**Brief:**
The response should consist of every record, reproduced exactly.

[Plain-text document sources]
◆ ◆ ◆ ◆ ◆

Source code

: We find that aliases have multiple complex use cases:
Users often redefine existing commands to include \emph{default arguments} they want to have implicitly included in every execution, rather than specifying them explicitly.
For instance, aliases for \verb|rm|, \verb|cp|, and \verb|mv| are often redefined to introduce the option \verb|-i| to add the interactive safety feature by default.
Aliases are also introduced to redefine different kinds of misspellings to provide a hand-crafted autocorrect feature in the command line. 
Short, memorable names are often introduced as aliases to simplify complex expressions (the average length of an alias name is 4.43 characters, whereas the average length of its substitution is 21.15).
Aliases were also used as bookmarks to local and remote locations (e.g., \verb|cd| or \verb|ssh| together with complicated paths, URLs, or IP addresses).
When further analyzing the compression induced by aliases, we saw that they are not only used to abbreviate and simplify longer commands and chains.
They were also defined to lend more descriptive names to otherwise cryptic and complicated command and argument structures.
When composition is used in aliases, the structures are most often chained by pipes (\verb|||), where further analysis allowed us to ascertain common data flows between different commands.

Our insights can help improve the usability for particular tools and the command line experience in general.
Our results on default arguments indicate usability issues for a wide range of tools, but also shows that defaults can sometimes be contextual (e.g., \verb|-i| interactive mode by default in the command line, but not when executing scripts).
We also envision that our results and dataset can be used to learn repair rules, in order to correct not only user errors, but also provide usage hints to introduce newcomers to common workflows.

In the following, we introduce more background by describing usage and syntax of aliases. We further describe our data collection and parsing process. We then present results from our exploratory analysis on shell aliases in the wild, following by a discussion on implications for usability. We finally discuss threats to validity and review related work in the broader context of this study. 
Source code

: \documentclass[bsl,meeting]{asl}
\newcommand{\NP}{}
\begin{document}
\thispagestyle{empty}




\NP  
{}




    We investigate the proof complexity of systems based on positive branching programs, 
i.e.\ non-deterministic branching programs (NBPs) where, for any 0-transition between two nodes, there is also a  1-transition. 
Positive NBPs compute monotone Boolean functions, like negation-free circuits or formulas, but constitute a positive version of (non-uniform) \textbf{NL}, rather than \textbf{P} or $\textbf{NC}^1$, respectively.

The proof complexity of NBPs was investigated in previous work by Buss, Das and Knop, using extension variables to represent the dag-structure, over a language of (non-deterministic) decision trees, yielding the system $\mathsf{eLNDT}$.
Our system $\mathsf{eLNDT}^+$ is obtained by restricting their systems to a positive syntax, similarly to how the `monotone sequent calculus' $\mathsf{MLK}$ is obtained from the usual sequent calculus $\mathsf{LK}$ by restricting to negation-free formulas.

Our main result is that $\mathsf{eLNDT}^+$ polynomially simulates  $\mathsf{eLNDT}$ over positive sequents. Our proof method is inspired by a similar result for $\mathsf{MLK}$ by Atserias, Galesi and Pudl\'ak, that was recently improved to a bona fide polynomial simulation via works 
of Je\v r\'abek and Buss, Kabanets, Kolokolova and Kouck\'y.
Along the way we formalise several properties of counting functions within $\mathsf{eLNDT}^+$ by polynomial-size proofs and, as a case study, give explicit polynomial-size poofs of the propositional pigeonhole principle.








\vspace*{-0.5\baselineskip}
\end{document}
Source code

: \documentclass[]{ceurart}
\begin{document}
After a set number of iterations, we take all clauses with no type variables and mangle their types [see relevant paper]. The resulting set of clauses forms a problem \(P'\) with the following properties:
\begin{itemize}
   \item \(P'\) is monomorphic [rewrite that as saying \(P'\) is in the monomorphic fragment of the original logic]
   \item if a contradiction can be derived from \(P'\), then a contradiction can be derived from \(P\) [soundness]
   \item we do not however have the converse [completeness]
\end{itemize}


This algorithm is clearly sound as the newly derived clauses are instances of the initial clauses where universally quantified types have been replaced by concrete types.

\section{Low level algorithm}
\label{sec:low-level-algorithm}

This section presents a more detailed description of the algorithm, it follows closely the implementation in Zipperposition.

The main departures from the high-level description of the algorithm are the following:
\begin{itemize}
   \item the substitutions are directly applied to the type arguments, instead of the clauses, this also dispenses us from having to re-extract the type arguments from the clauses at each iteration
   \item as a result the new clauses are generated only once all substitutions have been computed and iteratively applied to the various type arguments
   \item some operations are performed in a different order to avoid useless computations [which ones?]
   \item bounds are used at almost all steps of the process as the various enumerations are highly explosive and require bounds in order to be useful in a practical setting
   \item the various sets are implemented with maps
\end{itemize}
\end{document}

◆ ◆ ◆ ◆ ◆

**Solution for this problem:**
Source code

: We find that aliases have multiple complex use cases:
Users often redefine existing commands to include \emph{default arguments} they want to have implicitly included in every execution, rather than specifying them explicitly.
For instance, aliases for \verb|rm|, \verb|cp|, and \verb|mv| are often redefined to introduce the option \verb|-i| to add the interactive safety feature by default.
Aliases are also introduced to redefine different kinds of misspellings to provide a hand-crafted autocorrect feature in the command line. 
Short, memorable names are often introduced as aliases to simplify complex expressions (the average length of an alias name is 4.43 characters, whereas the average length of its substitution is 21.15).
Aliases were also used as bookmarks to local and remote locations (e.g., \verb|cd| or \verb|ssh| together with complicated paths, URLs, or IP addresses).
When further analyzing the compression induced by aliases, we saw that they are not only used to abbreviate and simplify longer commands and chains.
They were also defined to lend more descriptive names to otherwise cryptic and complicated command and argument structures.
When composition is used in aliases, the structures are most often chained by pipes (\verb|||), where further analysis allowed us to ascertain common data flows between different commands.

Our insights can help improve the usability for particular tools and the command line experience in general.
Our results on default arguments indicate usability issues for a wide range of tools, but also shows that defaults can sometimes be contextual (e.g., \verb|-i| interactive mode by default in the command line, but not when executing scripts).
We also envision that our results and dataset can be used to learn repair rules, in order to correct not only user errors, but also provide usage hints to introduce newcomers to common workflows.

In the following, we introduce more background by describing usage and syntax of aliases. We further describe our data collection and parsing process. We then present results from our exploratory analysis on shell aliases in the wild, following by a discussion on implications for usability. We finally discuss threats to validity and review related work in the broader context of this study. 
Source code

: \documentclass[bsl,meeting]{asl}
\newcommand{\NP}{}
\begin{document}
\thispagestyle{empty}




\NP  
{}




    We investigate the proof complexity of systems based on positive branching programs, 
i.e.\ non-deterministic branching programs (NBPs) where, for any 0-transition between two nodes, there is also a  1-transition. 
Positive NBPs compute monotone Boolean functions, like negation-free circuits or formulas, but constitute a positive version of (non-uniform) \textbf{NL}, rather than \textbf{P} or $\textbf{NC}^1$, respectively.

The proof complexity of NBPs was investigated in previous work by Buss, Das and Knop, using extension variables to represent the dag-structure, over a language of (non-deterministic) decision trees, yielding the system $\mathsf{eLNDT}$.
Our system $\mathsf{eLNDT}^+$ is obtained by restricting their systems to a positive syntax, similarly to how the `monotone sequent calculus' $\mathsf{MLK}$ is obtained from the usual sequent calculus $\mathsf{LK}$ by restricting to negation-free formulas.

Our main result is that $\mathsf{eLNDT}^+$ polynomially simulates  $\mathsf{eLNDT}$ over positive sequents. Our proof method is inspired by a similar result for $\mathsf{MLK}$ by Atserias, Galesi and Pudl\'ak, that was recently improved to a bona fide polynomial simulation via works 
of Je\v r\'abek and Buss, Kabanets, Kolokolova and Kouck\'y.
Along the way we formalise several properties of counting functions within $\mathsf{eLNDT}^+$ by polynomial-size proofs and, as a case study, give explicit polynomial-size poofs of the propositional pigeonhole principle.








\vspace*{-0.5\baselineskip}
\end{document}
Source code

: \documentclass[]{ceurart}
\begin{document}
After a set number of iterations, we take all clauses with no type variables and mangle their types [see relevant paper]. The resulting set of clauses forms a problem \(P'\) with the following properties:
\begin{itemize}
   \item \(P'\) is monomorphic [rewrite that as saying \(P'\) is in the monomorphic fragment of the original logic]
   \item if a contradiction can be derived from \(P'\), then a contradiction can be derived from \(P\) [soundness]
   \item we do not however have the converse [completeness]
\end{itemize}


This algorithm is clearly sound as the newly derived clauses are instances of the initial clauses where universally quantified types have been replaced by concrete types.

\section{Low level algorithm}
\label{sec:low-level-algorithm}

This section presents a more detailed description of the algorithm, it follows closely the implementation in Zipperposition.

The main departures from the high-level description of the algorithm are the following:
\begin{itemize}
   \item the substitutions are directly applied to the type arguments, instead of the clauses, this also dispenses us from having to re-extract the type arguments from the clauses at each iteration
   \item as a result the new clauses are generated only once all substitutions have been computed and iteratively applied to the various type arguments
   \item some operations are performed in a different order to avoid useless computations [which ones?]
   \item bounds are used at almost all steps of the process as the various enumerations are highly explosive and require bounds in order to be useful in a practical setting
   \item the various sets are implemented with maps
\end{itemize}
\end{document}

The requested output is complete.